Keine Medikamente gegen Long Covid verfügbar

Long Covid zu behandeln, bringt selbst Ärztinnen und Ärzte an ihre Grenzen. Sie können bisher nur die Symptome behandeln – etwa durch Physiotherapie, um die Muskulatur zu stärken, durch Ergotherapie bei Gedächtnisstörungen oder durch Atemtherapie, um Atembeschwerden zu lindern. Spezielle Medikamente gegen die Corona-Spätfolgen gibt es nicht – was auch der vielfältigen Symptomatik geschuldet ist.

Stokowski soll eine Reha machen. So will es zumindest ihre Krankenkassen. Allerdings komme für ihr persönliches Krankheitsbild gar keine Reha infrage, schildert die Autorin.

Die Krankenkassen würden Patientinnen und Patienten mit Long Covid teilweise nicht ausreichend behandeln, stimmt Gesundheitsminister Lauterbach zu. „Die Krankenkassen wollen zum Teil diese jungen Leute aussteuern“, sagt er. „Sie gehen dann quasi aus dem Rechtskreis des Beschäftigten, der Krankenkassenleistungen bekommt, in die Rentenversicherung hinüber. Das ist natürlich nicht richtig.“ Die Betroffenen sollten dann eine Reha unter dem Dach der Rentenversicherung machen, und wenn die Betroffenen nicht ausreichend Fortschritte machen würden, dann rücke eine Erwerbsminderungsrente näher.

Der Verband der gesetzlichen Krankenversicherung wies zurück, dass Krankenkassen Patientinnen und Patienten mit Long Covid aussteuern wollten. Den Eindruck zu erwecken, ihnen solle keine bestmögliche Behandlung zugänglich gemacht werden, sei unverantwortlich, sagte Verbandssprecher Florian Lanz.

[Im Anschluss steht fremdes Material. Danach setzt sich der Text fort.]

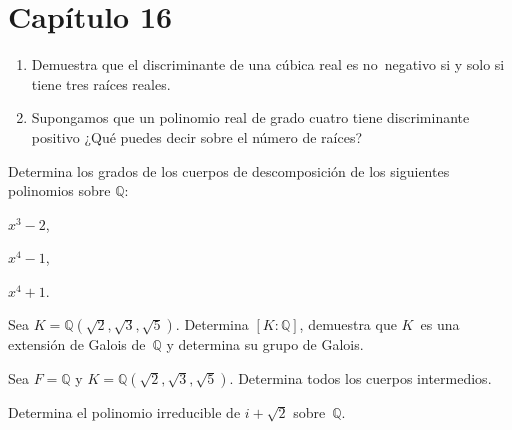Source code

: \documentclass[12pt]{article}
\begin{document}
    
    \section*{Capítulo 16} %
    \label{sec:capitulo_16}
    
    
    
    \begin{exercise}[16.2.2]\quad
        \begin{enumerate}[\bfseries(a)]
            \item Demuestra que el discriminante de una cúbica real es no~negativo si y solo si tiene tres raíces reales.
            
            \item Supongamos que un polinomio real de grado cuatro tiene discriminante positivo ¿Qué puedes decir sobre el número de raíces?
        \end{enumerate}
    
    \end{exercise}
    
    \begin{exercise}[16.3.2]
        Determina los grados de los cuerpos de descomposición de los siguientes polinomios sobre $\mathbb{Q}$:
        
        
        \noindent
        \begin{inparaenum}[\bfseries(a)]
            \item $x^{3}-2$,
            \item $x^{4}-1$,
            \item $x^{4}+1$.
        \end{inparaenum}
    \end{exercise}
    
    
    \begin{exercise}[16.6.2]
        Sea $K=\mathbb{Q}(\sqrt{2}, \sqrt{3}, \sqrt{5})$. Determina $[K:\mathbb{Q}]$, demuestra que $K$~es una extensión de Galois de~$\mathbb{Q}$ y determina su grupo de Galois.
    \end{exercise}
    
    \begin{exercise}[16.7.4]
        Sea $F=\mathbb{Q}$ y  $K=\mathbb{Q}(\sqrt{2}, \sqrt{3}, \sqrt{5})$. Determina todos los cuerpos intermedios.
    \end{exercise}
    
    \begin{exercise}[16.7.7.a]
        Determina el polinomio irreducible de $i+\sqrt{2}$ sobre~$\mathbb{Q}$.
    \end{exercise}
    
\end{document}
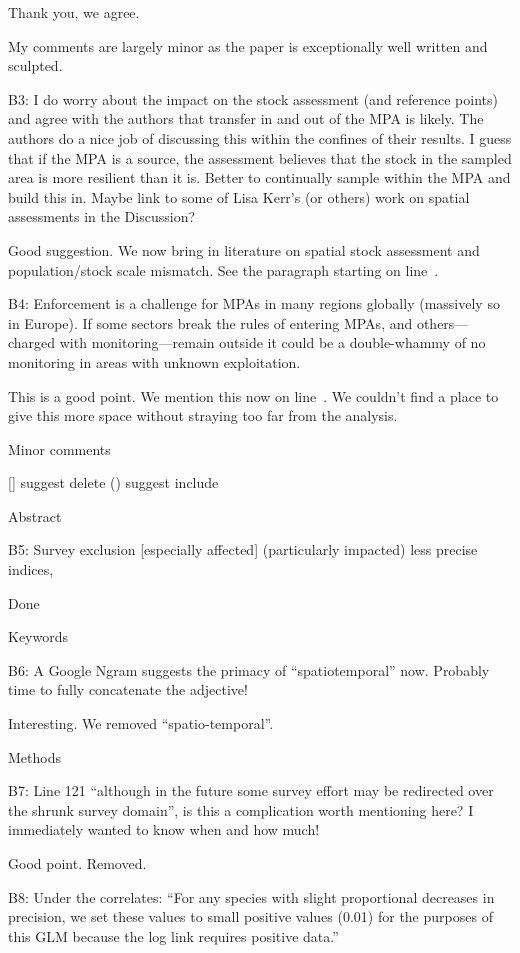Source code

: \documentclass[12pt]{article}
\newcommand{\rev}[1]{{\color{niceblue} #1}}
\newcommand{\lr}[1]{line~\lineref{#1}}
\begin{document}
Thank you, we agree.

\rev{My comments are largely minor as the paper is exceptionally well written and sculpted.}

\rev{B3: I do worry about the impact on the stock assessment (and reference points) and agree with the authors that transfer in and out of the MPA is likely. The authors do a nice job of discussing this within the confines of their results. I guess that if the MPA is a source, the assessment believes that the stock in the sampled area is more resilient than it is. Better to continually sample within the MPA and build this in. Maybe link to some of Lisa Kerr’s (or others) work on spatial assessments in the Discussion?}

Good suggestion. We now bring in literature on spatial stock assessment and population/stock scale mismatch. See the paragraph starting on \lr{B3}.

\rev{B4: Enforcement is a challenge for MPAs in many regions globally (massively so in Europe). If some sectors break the rules of entering MPAs, and others---charged with monitoring---remain outside it could be a double-whammy of no monitoring in areas with unknown exploitation.}

This is a good point. We mention this now on \lr{B4}. We couldn't find a place to give this more space without straying too far from the analysis.

\rev{Minor comments}

\rev{[] suggest delete () suggest include}

\rev{Abstract}

\rev{B5: Survey exclusion [especially affected] (particularly impacted) less precise indices,}

Done

\rev{Keywords}

\rev{B6: A Google Ngram suggests the primacy of “spatiotemporal” now. Probably time to
fully concatenate the adjective!}

Interesting. We removed ``spatio-temporal''.

\rev{Methods}

\rev{B7: Line 121 “although in the future some survey effort may be redirected over the
shrunk survey domain”, is this a complication worth mentioning here?
I immediately wanted to know when and how much!}

Good point. Removed.

\rev{B8: Under the correlates: “For any species with slight proportional decreases in precision, we set these values to small positive values (0.01) for the purposes of this GLM because the log link requires positive data.”}
\end{document}
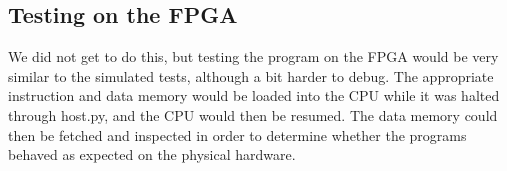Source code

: \subsection{Testing on the FPGA}
We did not get to do this, but testing the program on the FPGA would be very similar to the simulated tests, although a bit harder to debug.
The appropriate instruction and data memory would be loaded into the CPU while it was halted through host.py, and the CPU would then be resumed.
The data memory could then be fetched and inspected in order to determine whether the programs behaved as expected on the physical hardware.
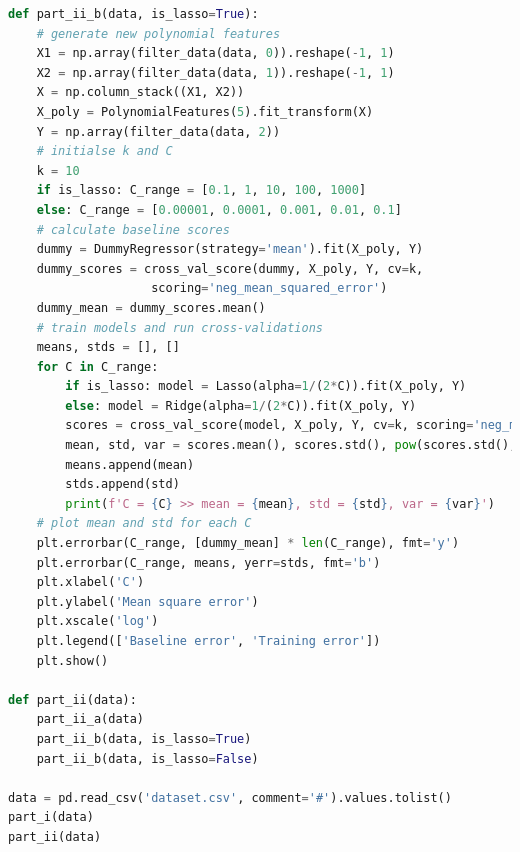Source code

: \documentclass[12pt]{article}
\begin{document}
\begin{lstlisting}[language=Python]
def part_ii_b(data, is_lasso=True):
    # generate new polynomial features
    X1 = np.array(filter_data(data, 0)).reshape(-1, 1)
    X2 = np.array(filter_data(data, 1)).reshape(-1, 1)
    X = np.column_stack((X1, X2))
    X_poly = PolynomialFeatures(5).fit_transform(X)
    Y = np.array(filter_data(data, 2))
    # initialse k and C
    k = 10
    if is_lasso: C_range = [0.1, 1, 10, 100, 1000]
    else: C_range = [0.00001, 0.0001, 0.001, 0.01, 0.1]
    # calculate baseline scores
    dummy = DummyRegressor(strategy='mean').fit(X_poly, Y)
    dummy_scores = cross_val_score(dummy, X_poly, Y, cv=k,
                    scoring='neg_mean_squared_error')
    dummy_mean = dummy_scores.mean()
    # train models and run cross-validations
    means, stds = [], []
    for C in C_range:
        if is_lasso: model = Lasso(alpha=1/(2*C)).fit(X_poly, Y)
        else: model = Ridge(alpha=1/(2*C)).fit(X_poly, Y)
        scores = cross_val_score(model, X_poly, Y, cv=k, scoring='neg_mean_squared_error')
        mean, std, var = scores.mean(), scores.std(), pow(scores.std(), 2)
        means.append(mean)
        stds.append(std)
        print(f'C = {C} >> mean = {mean}, std = {std}, var = {var}')
    # plot mean and std for each C
    plt.errorbar(C_range, [dummy_mean] * len(C_range), fmt='y')
    plt.errorbar(C_range, means, yerr=stds, fmt='b')
    plt.xlabel('C')
    plt.ylabel('Mean square error')
    plt.xscale('log')
    plt.legend(['Baseline error', 'Training error'])
    plt.show()
        
def part_ii(data):
    part_ii_a(data)
    part_ii_b(data, is_lasso=True)
    part_ii_b(data, is_lasso=False)

data = pd.read_csv('dataset.csv', comment='#').values.tolist()
part_i(data)
part_ii(data)
\end{lstlisting}
\end{document}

Stokowski: Auch draußen, wenn nötig, Masken tragen

Es brauche neben besserer Aufklärung und Forschung auch eine stärkere Kostenübernahme durch die Krankenkassen, fordert Long-Covid-Patientin Stokowski. Ebenso wie mehr Fortbildungsmöglichkeiten für Ärztinnen und Ärzte. „Wenn das nicht passiert, dann hängt es wie bisher von Privilegien, Geld und Glück ab, ob man es schafft, diese Krankheit zu besiegen“, sagt sie. „Und das wäre bitter.“

Stokowski ist seit ein paar Wochen auf dem Weg der Besserung. „Aber es gibt immer noch sehr viele Tage, an denen ich einfach nur im Bett liegen kann – und das ist nicht so entspannt, wie man denkt.“ Kochen, Einkaufen gehen – Dinge, die sie selbst nicht mehr so gut kann, übernimmt jetzt ihr Freund. Die Tage ihrer Erkrankung zählt sie genau. Heute seien es 264 Tage ab Symptombeginn.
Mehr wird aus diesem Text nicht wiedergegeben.